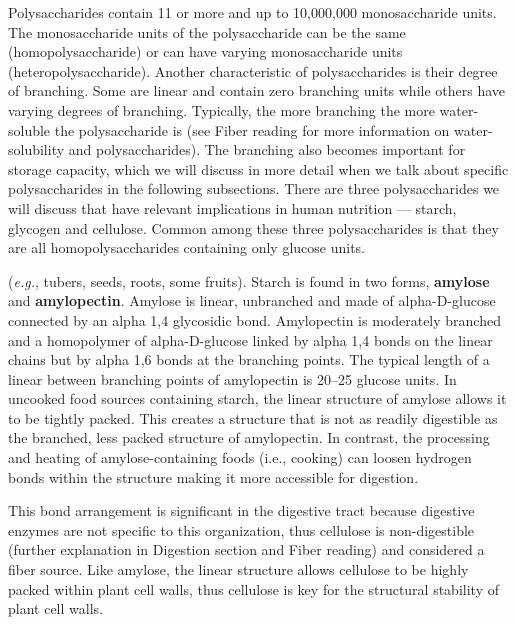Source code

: \documentclass{tufte-handout}
\begin{document}
Polysaccharides contain 11 or more and up to 10,000,000 monosaccharide units. The monosaccharide units of the polysaccharide can be the same (homopolysaccharide) or can have varying monosaccharide units  (heteropolysaccharide). Another characteristic of polysaccharides is their degree of branching. Some are linear and contain zero branching units while others have varying degrees of branching. Typically, the more branching the more water-soluble the polysaccharide is (see Fiber reading for more information on water-solubility and polysaccharides). The branching also becomes important for storage capacity, which we will discuss in more detail when we talk about specific polysaccharides in the following subsections. There are three polysaccharides we will discuss that have relevant implications in human nutrition --- starch, glycogen and cellulose. Common among these three polysaccharides is that they are all homopolysaccharides containing only glucose units.

 (\textit{e.g.}, tubers, seeds, roots, some fruits). Starch is found in two forms, \textbf{amylose} and \textbf{amylopectin}. Amylose is linear, unbranched and made of alpha-D-glucose connected by an alpha 1,4 glycosidic bond. Amylopectin is moderately branched and a homopolymer of alpha-D-glucose linked by alpha 1,4 bonds on the linear chains but by alpha 1,6 bonds at the branching points. The typical length of a linear  between branching points of amylopectin is 20--25 glucose units. In uncooked food sources containing starch, the linear structure of amylose allows it to be tightly packed. This creates a structure that is not as readily digestible as the branched, less packed structure of amylopectin. In contrast, the processing and heating of amylose-containing foods (i.e., cooking) can loosen hydrogen bonds within the structure making it more accessible for digestion.

 This bond arrangement is significant in the digestive
tract because digestive enzymes are not specific to this organization, thus cellulose is non-digestible (further explanation in Digestion section and Fiber reading) and considered a fiber source. Like amylose, the linear structure allows cellulose to be highly packed within plant cell walls, thus cellulose is key for the structural stability of plant cell walls.
\end{document}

##########

Quote each line of the listing exactly, but leave the pictures out.

Problem solution >>
Source code

: \documentclass{tufte-handout}
\begin{document}
Polysaccharides contain 11 or more and up to 10,000,000 monosaccharide units. The monosaccharide units of the polysaccharide can be the same (homopolysaccharide) or can have varying monosaccharide units  (heteropolysaccharide). Another characteristic of polysaccharides is their degree of branching. Some are linear and contain zero branching units while others have varying degrees of branching. Typically, the more branching the more water-soluble the polysaccharide is (see Fiber reading for more information on water-solubility and polysaccharides). The branching also becomes important for storage capacity, which we will discuss in more detail when we talk about specific polysaccharides in the following subsections. There are three polysaccharides we will discuss that have relevant implications in human nutrition --- starch, glycogen and cellulose. Common among these three polysaccharides is that they are all homopolysaccharides containing only glucose units.

 (\textit{e.g.}, tubers, seeds, roots, some fruits). Starch is found in two forms, \textbf{amylose} and \textbf{amylopectin}. Amylose is linear, unbranched and made of alpha-D-glucose connected by an alpha 1,4 glycosidic bond. Amylopectin is moderately branched and a homopolymer of alpha-D-glucose linked by alpha 1,4 bonds on the linear chains but by alpha 1,6 bonds at the branching points. The typical length of a linear  between branching points of amylopectin is 20--25 glucose units. In uncooked food sources containing starch, the linear structure of amylose allows it to be tightly packed. This creates a structure that is not as readily digestible as the branched, less packed structure of amylopectin. In contrast, the processing and heating of amylose-containing foods (i.e., cooking) can loosen hydrogen bonds within the structure making it more accessible for digestion.

 This bond arrangement is significant in the digestive
tract because digestive enzymes are not specific to this organization, thus cellulose is non-digestible (further explanation in Digestion section and Fiber reading) and considered a fiber source. Like amylose, the linear structure allows cellulose to be highly packed within plant cell walls, thus cellulose is key for the structural stability of plant cell walls.
\end{document}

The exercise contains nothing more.